*** Opening PROVIDED INFORMATION ***

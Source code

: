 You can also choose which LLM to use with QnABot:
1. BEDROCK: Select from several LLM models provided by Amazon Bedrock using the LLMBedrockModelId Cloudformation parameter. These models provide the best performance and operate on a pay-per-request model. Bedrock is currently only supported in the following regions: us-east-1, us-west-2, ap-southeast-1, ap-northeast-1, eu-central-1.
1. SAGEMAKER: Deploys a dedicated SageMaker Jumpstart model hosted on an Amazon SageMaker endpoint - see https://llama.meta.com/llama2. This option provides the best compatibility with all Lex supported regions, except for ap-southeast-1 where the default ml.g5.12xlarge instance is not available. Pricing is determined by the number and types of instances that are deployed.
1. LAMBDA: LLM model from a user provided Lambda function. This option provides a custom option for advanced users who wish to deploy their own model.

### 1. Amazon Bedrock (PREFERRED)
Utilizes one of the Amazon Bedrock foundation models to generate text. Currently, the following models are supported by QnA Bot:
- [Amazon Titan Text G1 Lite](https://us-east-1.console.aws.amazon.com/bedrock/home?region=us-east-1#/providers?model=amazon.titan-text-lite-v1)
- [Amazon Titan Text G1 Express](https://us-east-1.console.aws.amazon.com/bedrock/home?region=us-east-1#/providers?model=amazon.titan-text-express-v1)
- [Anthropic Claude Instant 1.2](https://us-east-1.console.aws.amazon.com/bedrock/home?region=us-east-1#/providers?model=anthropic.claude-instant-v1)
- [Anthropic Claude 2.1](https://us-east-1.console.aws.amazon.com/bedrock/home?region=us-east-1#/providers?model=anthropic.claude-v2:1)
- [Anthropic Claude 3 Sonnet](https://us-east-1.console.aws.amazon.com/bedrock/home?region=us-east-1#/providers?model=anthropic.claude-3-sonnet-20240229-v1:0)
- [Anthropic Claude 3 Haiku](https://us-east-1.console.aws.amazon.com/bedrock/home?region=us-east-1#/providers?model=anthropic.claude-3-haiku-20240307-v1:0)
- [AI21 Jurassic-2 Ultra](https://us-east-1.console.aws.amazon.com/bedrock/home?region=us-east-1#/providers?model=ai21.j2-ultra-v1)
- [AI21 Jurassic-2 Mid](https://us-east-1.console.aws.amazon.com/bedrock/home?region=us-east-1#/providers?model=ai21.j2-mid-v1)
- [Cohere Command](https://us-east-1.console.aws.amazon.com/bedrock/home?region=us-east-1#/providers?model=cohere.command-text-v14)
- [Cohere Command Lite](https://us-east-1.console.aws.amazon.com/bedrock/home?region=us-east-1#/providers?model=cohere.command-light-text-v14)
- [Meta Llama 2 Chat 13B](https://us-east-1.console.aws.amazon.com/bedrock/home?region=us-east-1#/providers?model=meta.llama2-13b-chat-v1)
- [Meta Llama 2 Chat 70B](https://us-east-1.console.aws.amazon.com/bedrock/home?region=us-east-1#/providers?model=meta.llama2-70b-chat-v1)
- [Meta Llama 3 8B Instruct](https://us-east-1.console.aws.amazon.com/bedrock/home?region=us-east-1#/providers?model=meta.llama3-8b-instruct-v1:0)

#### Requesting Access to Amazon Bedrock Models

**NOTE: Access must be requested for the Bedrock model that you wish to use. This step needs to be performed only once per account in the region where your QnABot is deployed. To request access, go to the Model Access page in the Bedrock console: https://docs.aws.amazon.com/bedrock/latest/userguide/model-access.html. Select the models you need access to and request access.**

*** Closing PROVIDED INFORMATION ***

PROBLEM DETAILS = Copy, from the material, each line that holds the string "with".

RESPONSE FOR THIS EXERCISE =
: You can also choose which LLM to use with QnABot:
1. SAGEMAKER: Deploys a dedicated SageMaker Jumpstart model hosted on an Amazon SageMaker endpoint - see https://llama.meta.com/llama2. This option provides the best compatibility with all Lex supported regions, except for ap-southeast-1 where the default ml.g5.12xlarge instance is not available. Pricing is determined by the number and types of instances that are deployed.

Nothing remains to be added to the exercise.